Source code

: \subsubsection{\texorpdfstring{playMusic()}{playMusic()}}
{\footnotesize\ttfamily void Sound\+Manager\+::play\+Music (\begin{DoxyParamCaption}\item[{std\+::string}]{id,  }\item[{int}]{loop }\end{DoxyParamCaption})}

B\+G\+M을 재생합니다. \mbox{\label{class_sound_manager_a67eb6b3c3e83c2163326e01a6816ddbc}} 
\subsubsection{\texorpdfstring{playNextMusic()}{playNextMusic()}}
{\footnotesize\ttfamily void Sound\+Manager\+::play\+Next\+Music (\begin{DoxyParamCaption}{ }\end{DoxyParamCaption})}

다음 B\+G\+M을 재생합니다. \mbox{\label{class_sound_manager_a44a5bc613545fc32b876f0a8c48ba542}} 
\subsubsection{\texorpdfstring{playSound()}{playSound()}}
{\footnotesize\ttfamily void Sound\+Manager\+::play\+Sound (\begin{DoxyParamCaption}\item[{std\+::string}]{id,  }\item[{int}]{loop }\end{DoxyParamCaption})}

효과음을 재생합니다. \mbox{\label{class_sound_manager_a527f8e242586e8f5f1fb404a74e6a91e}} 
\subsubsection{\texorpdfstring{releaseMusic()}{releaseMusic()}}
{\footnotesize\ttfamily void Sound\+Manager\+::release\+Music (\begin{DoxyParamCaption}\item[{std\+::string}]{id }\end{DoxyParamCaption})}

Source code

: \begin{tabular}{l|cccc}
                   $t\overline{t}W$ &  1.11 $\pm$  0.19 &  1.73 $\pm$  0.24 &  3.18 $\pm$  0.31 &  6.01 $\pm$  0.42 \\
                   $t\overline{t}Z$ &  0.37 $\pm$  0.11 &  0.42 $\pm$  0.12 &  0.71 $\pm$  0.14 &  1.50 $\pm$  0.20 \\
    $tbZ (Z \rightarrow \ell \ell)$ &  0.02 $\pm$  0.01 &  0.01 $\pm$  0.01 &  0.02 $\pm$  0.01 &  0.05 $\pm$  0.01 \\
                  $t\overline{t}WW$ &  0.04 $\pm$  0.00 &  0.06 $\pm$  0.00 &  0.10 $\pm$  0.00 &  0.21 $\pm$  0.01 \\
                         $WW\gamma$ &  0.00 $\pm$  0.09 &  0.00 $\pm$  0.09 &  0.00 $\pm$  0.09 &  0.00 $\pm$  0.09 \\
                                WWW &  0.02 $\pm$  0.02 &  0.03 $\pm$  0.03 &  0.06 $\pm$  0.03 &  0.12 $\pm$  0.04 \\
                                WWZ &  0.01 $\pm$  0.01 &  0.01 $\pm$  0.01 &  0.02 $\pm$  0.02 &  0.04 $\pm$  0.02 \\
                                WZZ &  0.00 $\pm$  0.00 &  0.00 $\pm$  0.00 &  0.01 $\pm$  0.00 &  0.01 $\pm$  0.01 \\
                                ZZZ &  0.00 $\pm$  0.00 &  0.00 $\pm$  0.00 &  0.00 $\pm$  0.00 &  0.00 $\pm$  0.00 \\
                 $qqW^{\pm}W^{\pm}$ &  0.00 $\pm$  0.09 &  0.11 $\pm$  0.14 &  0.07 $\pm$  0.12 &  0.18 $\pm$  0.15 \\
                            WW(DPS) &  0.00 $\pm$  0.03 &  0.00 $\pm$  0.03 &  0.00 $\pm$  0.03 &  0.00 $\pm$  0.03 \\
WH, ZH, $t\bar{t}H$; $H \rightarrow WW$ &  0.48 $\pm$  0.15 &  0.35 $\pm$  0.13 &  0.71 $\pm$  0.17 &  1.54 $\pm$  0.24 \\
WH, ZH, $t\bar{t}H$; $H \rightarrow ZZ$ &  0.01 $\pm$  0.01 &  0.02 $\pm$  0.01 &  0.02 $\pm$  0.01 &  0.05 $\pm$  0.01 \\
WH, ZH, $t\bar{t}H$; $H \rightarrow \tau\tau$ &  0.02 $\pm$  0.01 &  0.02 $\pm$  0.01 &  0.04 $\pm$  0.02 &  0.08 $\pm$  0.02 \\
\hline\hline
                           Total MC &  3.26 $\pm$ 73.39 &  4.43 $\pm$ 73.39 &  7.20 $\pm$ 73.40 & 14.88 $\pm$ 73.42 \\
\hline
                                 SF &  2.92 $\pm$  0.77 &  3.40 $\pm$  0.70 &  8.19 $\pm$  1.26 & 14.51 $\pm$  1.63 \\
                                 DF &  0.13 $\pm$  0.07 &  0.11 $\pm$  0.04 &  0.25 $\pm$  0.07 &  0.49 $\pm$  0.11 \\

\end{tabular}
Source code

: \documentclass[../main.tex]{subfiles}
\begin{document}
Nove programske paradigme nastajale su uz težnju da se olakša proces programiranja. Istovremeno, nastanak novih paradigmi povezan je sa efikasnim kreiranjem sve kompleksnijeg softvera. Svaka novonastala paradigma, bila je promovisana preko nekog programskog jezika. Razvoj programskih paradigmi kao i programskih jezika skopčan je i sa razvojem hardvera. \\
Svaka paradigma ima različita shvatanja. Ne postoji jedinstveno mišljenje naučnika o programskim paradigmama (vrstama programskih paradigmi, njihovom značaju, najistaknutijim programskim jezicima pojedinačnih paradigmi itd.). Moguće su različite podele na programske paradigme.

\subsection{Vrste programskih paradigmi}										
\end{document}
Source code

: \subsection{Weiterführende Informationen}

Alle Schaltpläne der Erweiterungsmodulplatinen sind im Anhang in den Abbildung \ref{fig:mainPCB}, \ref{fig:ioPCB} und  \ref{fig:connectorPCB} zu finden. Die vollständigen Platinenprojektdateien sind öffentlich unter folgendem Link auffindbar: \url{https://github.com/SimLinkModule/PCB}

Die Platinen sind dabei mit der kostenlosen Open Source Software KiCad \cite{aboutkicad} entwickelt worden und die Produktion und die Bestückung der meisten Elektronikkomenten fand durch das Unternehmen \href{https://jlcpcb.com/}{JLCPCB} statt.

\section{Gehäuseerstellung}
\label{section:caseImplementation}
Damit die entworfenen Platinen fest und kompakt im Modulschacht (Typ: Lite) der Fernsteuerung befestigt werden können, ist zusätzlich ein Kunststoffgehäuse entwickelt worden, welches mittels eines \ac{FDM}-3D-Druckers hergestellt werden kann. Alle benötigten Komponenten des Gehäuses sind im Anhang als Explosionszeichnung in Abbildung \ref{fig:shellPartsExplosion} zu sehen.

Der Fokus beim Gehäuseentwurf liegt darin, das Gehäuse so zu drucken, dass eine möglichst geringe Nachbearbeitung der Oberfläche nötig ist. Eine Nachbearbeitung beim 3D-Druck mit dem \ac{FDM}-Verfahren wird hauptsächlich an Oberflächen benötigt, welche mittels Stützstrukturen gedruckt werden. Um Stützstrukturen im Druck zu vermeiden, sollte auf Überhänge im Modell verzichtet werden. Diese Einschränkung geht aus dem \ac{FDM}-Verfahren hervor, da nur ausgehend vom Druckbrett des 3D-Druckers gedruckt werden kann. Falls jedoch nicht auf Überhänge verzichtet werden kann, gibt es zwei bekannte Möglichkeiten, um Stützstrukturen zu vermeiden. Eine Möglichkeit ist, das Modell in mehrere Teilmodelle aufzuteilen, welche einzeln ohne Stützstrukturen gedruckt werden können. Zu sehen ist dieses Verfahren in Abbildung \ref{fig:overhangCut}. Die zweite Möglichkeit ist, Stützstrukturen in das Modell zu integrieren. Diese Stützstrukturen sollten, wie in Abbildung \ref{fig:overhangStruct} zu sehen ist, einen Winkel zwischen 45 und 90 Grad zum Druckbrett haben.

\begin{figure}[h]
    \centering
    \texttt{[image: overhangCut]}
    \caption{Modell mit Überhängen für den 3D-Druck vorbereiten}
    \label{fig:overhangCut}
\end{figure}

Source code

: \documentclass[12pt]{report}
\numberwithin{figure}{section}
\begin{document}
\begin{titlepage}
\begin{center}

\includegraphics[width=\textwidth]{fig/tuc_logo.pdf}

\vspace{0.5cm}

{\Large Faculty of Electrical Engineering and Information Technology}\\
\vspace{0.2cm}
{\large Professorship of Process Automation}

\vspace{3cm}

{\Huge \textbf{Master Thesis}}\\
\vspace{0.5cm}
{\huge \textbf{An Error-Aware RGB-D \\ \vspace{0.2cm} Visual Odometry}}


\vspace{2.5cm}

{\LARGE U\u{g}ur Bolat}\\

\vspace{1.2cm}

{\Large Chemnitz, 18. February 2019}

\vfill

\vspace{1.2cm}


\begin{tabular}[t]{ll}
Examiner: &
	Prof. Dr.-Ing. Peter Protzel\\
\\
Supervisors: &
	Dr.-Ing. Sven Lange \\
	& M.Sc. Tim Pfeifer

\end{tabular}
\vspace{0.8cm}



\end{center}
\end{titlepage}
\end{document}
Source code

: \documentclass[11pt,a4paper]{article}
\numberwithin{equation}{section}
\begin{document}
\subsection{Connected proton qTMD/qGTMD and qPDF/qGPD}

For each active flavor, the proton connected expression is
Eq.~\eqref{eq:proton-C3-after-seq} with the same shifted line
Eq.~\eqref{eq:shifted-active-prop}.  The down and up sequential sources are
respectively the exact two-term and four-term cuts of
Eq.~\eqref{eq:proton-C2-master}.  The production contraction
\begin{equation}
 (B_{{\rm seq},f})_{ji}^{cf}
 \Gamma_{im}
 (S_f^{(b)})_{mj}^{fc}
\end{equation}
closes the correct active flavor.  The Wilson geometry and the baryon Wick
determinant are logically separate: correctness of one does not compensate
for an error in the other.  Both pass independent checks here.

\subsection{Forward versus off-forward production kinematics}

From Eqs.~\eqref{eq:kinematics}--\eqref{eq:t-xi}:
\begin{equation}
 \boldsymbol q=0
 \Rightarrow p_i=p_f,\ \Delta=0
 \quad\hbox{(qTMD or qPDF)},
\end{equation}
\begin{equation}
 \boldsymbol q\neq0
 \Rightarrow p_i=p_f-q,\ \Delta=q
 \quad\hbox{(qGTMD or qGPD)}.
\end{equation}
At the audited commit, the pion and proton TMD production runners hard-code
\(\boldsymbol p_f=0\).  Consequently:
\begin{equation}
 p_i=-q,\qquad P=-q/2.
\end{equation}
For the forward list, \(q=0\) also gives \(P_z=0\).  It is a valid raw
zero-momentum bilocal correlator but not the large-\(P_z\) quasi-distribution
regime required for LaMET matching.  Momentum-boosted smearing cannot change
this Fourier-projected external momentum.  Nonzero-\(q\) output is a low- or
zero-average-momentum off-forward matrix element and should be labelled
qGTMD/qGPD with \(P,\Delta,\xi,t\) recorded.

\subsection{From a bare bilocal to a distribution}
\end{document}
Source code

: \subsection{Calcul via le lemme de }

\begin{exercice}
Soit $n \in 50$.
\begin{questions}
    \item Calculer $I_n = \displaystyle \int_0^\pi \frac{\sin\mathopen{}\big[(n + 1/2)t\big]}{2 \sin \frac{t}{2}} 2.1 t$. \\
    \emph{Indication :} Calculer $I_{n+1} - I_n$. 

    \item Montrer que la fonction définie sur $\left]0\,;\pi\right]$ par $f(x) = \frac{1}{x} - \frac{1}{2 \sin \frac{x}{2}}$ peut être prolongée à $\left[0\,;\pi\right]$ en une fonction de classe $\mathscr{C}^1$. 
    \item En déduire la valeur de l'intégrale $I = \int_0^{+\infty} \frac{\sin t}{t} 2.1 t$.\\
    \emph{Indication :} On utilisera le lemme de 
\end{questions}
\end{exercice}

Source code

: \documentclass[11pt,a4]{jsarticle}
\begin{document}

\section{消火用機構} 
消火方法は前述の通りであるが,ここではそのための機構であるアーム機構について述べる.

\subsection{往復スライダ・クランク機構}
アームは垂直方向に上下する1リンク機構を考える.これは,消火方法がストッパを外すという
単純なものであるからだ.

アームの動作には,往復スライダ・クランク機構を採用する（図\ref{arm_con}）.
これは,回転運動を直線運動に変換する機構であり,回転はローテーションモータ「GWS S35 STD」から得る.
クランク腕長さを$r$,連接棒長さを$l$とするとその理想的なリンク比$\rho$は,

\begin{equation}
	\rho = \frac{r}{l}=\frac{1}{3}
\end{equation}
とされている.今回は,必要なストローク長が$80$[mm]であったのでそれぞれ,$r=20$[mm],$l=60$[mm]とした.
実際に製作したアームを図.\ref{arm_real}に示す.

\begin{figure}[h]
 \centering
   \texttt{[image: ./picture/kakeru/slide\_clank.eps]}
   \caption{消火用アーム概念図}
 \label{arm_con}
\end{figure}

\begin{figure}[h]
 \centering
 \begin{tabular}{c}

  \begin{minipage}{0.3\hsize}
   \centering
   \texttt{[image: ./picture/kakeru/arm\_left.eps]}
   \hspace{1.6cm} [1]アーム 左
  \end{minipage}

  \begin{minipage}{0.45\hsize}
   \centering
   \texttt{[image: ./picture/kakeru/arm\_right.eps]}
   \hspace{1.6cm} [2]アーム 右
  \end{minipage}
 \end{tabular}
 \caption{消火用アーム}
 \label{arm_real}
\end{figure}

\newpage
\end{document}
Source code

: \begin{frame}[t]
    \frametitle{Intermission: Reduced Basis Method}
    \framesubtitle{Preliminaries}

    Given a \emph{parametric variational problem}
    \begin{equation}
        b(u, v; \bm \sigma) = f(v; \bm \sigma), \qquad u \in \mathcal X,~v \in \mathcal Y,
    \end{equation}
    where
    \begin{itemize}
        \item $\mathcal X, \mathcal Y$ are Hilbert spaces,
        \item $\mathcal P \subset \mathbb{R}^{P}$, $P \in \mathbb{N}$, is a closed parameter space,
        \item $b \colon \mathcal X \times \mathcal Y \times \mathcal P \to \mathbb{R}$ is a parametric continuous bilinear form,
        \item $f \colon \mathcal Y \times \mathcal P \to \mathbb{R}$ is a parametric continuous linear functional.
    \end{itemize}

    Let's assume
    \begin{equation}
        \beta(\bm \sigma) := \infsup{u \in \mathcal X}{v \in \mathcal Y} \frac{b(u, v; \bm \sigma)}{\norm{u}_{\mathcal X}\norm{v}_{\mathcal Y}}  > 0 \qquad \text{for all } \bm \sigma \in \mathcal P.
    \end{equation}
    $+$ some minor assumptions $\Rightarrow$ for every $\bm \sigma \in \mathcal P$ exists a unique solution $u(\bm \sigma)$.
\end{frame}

===============

Requirement: The answer is one number: how many lines of the material above contain "void".

Your response: 4